A Philosophical Approach
- Tom Lee

- 4 days ago
- 2 min read
As I get older, I consider myself retired from the day job of actually having to make a living from photography.

Gone are the days of endless client revisions, of taking photographs to satisfy someone else's brief, only to be sent back to do it all again. The demands of the establishment are now comfortably behind me.
When I retired, everyone asked the same question: "What will you do with all your spare time?" The answer, it seems, is work harder than ever.
The difference is that I no longer do it for profit or gain. Instead, I find myself driven by something altogether more complicated. Perhaps it is the desire to contribute. Perhaps it is the hope of being remembered. Or perhaps, if I am being honest with myself, it is the need to be acknowledged by my peers.

The question I keep returning to is this: Is that really what I am striving so hard for?
My days are filled preparing lectures, talks and workshops for those who still seek my knowledge and experience. I make photographs for my own satisfaction now, not for clients. Of course, it is gratifying when others appreciate them too, but I sometimes wonder why I still seek their approval.
I should be content. Yet there remains a small restlessness that refuses to settle.

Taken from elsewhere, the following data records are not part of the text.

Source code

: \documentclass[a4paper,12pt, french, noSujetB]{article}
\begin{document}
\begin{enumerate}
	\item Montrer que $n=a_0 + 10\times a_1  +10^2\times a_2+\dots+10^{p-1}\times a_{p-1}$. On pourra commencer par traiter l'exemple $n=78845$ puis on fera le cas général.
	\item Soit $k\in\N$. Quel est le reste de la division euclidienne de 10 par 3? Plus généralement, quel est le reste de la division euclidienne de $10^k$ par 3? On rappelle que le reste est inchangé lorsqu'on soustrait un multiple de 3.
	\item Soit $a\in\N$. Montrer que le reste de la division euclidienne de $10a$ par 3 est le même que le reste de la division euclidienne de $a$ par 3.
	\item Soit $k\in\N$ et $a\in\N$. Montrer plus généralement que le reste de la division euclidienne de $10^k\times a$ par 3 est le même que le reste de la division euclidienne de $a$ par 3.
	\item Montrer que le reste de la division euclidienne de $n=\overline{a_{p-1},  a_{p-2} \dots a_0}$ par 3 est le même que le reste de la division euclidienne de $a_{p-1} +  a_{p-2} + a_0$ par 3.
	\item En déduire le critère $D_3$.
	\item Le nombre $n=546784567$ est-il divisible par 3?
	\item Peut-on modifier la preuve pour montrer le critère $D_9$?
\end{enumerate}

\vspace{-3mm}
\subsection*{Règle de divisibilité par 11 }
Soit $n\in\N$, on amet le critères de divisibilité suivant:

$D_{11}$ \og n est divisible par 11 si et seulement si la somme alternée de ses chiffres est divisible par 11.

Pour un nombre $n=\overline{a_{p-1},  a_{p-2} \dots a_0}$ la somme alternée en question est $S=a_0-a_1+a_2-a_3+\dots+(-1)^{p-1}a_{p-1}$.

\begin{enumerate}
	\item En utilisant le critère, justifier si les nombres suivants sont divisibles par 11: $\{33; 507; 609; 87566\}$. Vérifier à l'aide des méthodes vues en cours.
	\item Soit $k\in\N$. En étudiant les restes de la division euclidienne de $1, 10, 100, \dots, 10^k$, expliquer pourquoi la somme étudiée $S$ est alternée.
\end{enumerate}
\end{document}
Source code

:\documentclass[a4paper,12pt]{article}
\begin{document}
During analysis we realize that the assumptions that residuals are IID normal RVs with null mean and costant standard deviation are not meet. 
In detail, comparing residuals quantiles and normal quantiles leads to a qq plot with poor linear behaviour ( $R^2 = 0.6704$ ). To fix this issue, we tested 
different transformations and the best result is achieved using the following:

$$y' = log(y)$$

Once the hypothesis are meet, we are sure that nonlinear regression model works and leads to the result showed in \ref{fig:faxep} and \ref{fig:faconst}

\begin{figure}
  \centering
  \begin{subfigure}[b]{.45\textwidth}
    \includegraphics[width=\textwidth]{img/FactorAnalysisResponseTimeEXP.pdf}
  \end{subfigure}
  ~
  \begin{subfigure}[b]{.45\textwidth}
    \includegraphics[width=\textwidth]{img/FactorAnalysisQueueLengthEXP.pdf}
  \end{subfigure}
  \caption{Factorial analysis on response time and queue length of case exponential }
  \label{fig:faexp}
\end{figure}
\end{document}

Lately I have been trying to adopt a more philosophical approach. I find myself constantly reviewing my commitments and asking a simple question: "Do I really need to do this?"
Perhaps that is the source of my current frustration. I am forever attempting to balance my artistic impulses with an almost compulsive need to produce something. One project ends and another immediately takes its place. The hamster wheel never quite stops turning.

My quarterly art journal, Focus Quarterly, sits at the centre of it all. It is more than a publication; it has become part of who I am. It demands a great deal of time and energy, yet I cannot imagine abandoning it. It remains front and centre, and probably always will.
The challenge is not the journal itself. The challenge is everything else.
Photography still brings me joy. It feeds the journal, satisfies my curiosity and keeps those wandering brain cells occupied. When I am making photographs or working on something I genuinely care about, I rarely feel stressed. It is the spaces in-between that cause the trouble.
The quiet moments. The moments when the mind decides it should be doing something else.

Perhaps meditation is the answer. Perhaps not. What I do know is that I need to become more comfortable with stillness and less concerned with constant productivity. As I write this note from the studio, I still don't have the answer. Maybe there isn't one.
If any of this sounds familiar, then perhaps the lesson is simply this: Carry on, but keep calm. The work that matters will find its place.
And as for what my peers think of me and my photographs?
Perhaps it is finally time to stop worrying about that altogether.